Problem requirements =
With no line left out, restate the data word for word.
START Data for this task
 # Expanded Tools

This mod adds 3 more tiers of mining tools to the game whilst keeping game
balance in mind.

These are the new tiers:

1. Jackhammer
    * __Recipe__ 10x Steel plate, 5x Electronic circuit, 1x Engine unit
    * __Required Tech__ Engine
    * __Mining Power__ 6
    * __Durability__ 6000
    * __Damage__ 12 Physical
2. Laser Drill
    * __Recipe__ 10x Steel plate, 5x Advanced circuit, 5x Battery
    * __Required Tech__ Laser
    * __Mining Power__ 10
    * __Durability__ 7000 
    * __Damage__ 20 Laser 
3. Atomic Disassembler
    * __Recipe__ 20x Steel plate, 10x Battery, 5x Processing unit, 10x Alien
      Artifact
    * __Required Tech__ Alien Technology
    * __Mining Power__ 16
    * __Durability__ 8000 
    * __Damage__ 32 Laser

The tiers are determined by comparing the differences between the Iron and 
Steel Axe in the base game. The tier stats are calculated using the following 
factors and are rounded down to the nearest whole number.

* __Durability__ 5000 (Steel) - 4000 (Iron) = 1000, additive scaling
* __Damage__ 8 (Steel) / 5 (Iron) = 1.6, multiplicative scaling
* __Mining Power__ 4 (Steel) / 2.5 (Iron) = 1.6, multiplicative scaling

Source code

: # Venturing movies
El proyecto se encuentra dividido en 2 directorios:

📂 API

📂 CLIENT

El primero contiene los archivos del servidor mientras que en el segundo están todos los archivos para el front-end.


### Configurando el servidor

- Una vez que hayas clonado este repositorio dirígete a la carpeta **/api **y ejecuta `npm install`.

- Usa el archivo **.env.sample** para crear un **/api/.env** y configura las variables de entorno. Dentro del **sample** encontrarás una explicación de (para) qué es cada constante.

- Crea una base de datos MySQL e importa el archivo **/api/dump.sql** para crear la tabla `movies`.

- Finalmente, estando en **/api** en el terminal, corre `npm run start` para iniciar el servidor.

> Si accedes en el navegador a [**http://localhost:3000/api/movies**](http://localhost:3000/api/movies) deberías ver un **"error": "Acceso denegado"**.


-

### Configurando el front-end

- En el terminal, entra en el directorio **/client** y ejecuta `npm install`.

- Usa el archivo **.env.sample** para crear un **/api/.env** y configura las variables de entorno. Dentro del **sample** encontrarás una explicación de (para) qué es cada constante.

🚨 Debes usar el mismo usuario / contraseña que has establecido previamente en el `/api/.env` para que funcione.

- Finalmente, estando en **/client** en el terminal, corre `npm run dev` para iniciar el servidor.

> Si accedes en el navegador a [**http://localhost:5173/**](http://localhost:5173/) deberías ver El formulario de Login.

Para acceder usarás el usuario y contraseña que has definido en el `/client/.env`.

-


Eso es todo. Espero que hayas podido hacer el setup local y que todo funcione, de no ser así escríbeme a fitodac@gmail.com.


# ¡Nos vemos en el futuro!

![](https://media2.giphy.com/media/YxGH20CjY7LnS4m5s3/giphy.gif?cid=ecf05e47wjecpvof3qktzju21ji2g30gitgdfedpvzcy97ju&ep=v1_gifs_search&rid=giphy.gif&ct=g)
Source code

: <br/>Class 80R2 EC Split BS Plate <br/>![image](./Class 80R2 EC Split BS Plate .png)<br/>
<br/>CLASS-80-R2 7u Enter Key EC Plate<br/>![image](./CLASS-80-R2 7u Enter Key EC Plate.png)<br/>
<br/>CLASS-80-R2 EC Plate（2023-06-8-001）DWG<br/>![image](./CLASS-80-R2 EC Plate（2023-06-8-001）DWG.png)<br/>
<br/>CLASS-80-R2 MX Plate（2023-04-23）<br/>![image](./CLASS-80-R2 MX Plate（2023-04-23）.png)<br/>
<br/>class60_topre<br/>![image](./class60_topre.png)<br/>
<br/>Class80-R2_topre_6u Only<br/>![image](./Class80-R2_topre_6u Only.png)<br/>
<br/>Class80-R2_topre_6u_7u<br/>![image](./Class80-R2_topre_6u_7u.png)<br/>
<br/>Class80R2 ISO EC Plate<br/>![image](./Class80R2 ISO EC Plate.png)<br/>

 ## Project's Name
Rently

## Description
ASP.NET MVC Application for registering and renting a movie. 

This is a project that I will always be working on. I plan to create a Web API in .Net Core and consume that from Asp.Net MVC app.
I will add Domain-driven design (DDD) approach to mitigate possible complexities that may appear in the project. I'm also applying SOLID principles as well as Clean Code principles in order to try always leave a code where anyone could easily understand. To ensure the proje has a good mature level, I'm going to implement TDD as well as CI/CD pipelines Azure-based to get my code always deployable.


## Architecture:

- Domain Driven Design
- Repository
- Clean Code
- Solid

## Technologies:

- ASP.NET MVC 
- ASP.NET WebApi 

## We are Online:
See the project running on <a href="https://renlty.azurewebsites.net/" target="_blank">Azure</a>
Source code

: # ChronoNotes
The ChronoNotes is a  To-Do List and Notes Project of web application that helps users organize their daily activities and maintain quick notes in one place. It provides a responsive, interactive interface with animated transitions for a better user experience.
END Data for this task
Answer box =
 # Expanded Tools

This mod adds 3 more tiers of mining tools to the game whilst keeping game
balance in mind.

These are the new tiers:

1. Jackhammer
    * __Recipe__ 10x Steel plate, 5x Electronic circuit, 1x Engine unit
    * __Required Tech__ Engine
    * __Mining Power__ 6
    * __Durability__ 6000
    * __Damage__ 12 Physical
2. Laser Drill
    * __Recipe__ 10x Steel plate, 5x Advanced circuit, 5x Battery
    * __Required Tech__ Laser
    * __Mining Power__ 10
    * __Durability__ 7000 
    * __Damage__ 20 Laser 
3. Atomic Disassembler
    * __Recipe__ 20x Steel plate, 10x Battery, 5x Processing unit, 10x Alien
      Artifact
    * __Required Tech__ Alien Technology
    * __Mining Power__ 16
    * __Durability__ 8000 
    * __Damage__ 32 Laser

The tiers are determined by comparing the differences between the Iron and 
Steel Axe in the base game. The tier stats are calculated using the following 
factors and are rounded down to the nearest whole number.

* __Durability__ 5000 (Steel) - 4000 (Iron) = 1000, additive scaling
* __Damage__ 8 (Steel) / 5 (Iron) = 1.6, multiplicative scaling
* __Mining Power__ 4 (Steel) / 2.5 (Iron) = 1.6, multiplicative scaling

Source code

: # Venturing movies
El proyecto se encuentra dividido en 2 directorios:

📂 API

📂 CLIENT

El primero contiene los archivos del servidor mientras que en el segundo están todos los archivos para el front-end.


### Configurando el servidor

- Una vez que hayas clonado este repositorio dirígete a la carpeta **/api **y ejecuta `npm install`.

- Usa el archivo **.env.sample** para crear un **/api/.env** y configura las variables de entorno. Dentro del **sample** encontrarás una explicación de (para) qué es cada constante.

- Crea una base de datos MySQL e importa el archivo **/api/dump.sql** para crear la tabla `movies`.

- Finalmente, estando en **/api** en el terminal, corre `npm run start` para iniciar el servidor.

> Si accedes en el navegador a [**http://localhost:3000/api/movies**](http://localhost:3000/api/movies) deberías ver un **"error": "Acceso denegado"**.


-

### Configurando el front-end

- En el terminal, entra en el directorio **/client** y ejecuta `npm install`.

- Usa el archivo **.env.sample** para crear un **/api/.env** y configura las variables de entorno. Dentro del **sample** encontrarás una explicación de (para) qué es cada constante.

🚨 Debes usar el mismo usuario / contraseña que has establecido previamente en el `/api/.env` para que funcione.

- Finalmente, estando en **/client** en el terminal, corre `npm run dev` para iniciar el servidor.

> Si accedes en el navegador a [**http://localhost:5173/**](http://localhost:5173/) deberías ver El formulario de Login.

Para acceder usarás el usuario y contraseña que has definido en el `/client/.env`.

-


Eso es todo. Espero que hayas podido hacer el setup local y que todo funcione, de no ser así escríbeme a fitodac@gmail.com.


# ¡Nos vemos en el futuro!

![](https://media2.giphy.com/media/YxGH20CjY7LnS4m5s3/giphy.gif?cid=ecf05e47wjecpvof3qktzju21ji2g30gitgdfedpvzcy97ju&ep=v1_gifs_search&rid=giphy.gif&ct=g)
Source code

: <br/>Class 80R2 EC Split BS Plate <br/>![image](./Class 80R2 EC Split BS Plate .png)<br/>
<br/>CLASS-80-R2 7u Enter Key EC Plate<br/>![image](./CLASS-80-R2 7u Enter Key EC Plate.png)<br/>
<br/>CLASS-80-R2 EC Plate（2023-06-8-001）DWG<br/>![image](./CLASS-80-R2 EC Plate（2023-06-8-001）DWG.png)<br/>
<br/>CLASS-80-R2 MX Plate（2023-04-23）<br/>![image](./CLASS-80-R2 MX Plate（2023-04-23）.png)<br/>
<br/>class60_topre<br/>![image](./class60_topre.png)<br/>
<br/>Class80-R2_topre_6u Only<br/>![image](./Class80-R2_topre_6u Only.png)<br/>
<br/>Class80-R2_topre_6u_7u<br/>![image](./Class80-R2_topre_6u_7u.png)<br/>
<br/>Class80R2 ISO EC Plate<br/>![image](./Class80R2 ISO EC Plate.png)<br/>

 ## Project's Name
Rently

## Description
ASP.NET MVC Application for registering and renting a movie. 

This is a project that I will always be working on. I plan to create a Web API in .Net Core and consume that from Asp.Net MVC app.
I will add Domain-driven design (DDD) approach to mitigate possible complexities that may appear in the project. I'm also applying SOLID principles as well as Clean Code principles in order to try always leave a code where anyone could easily understand. To ensure the proje has a good mature level, I'm going to implement TDD as well as CI/CD pipelines Azure-based to get my code always deployable.


## Architecture:

- Domain Driven Design
- Repository
- Clean Code
- Solid

## Technologies:

- ASP.NET MVC 
- ASP.NET WebApi 

## We are Online:
See the project running on <a href="https://renlty.azurewebsites.net/" target="_blank">Azure</a>
Source code

: # ChronoNotes
The ChronoNotes is a  To-Do List and Notes Project of web application that helps users organize their daily activities and maintain quick notes in one place. It provides a responsive, interactive interface with animated transitions for a better user experience.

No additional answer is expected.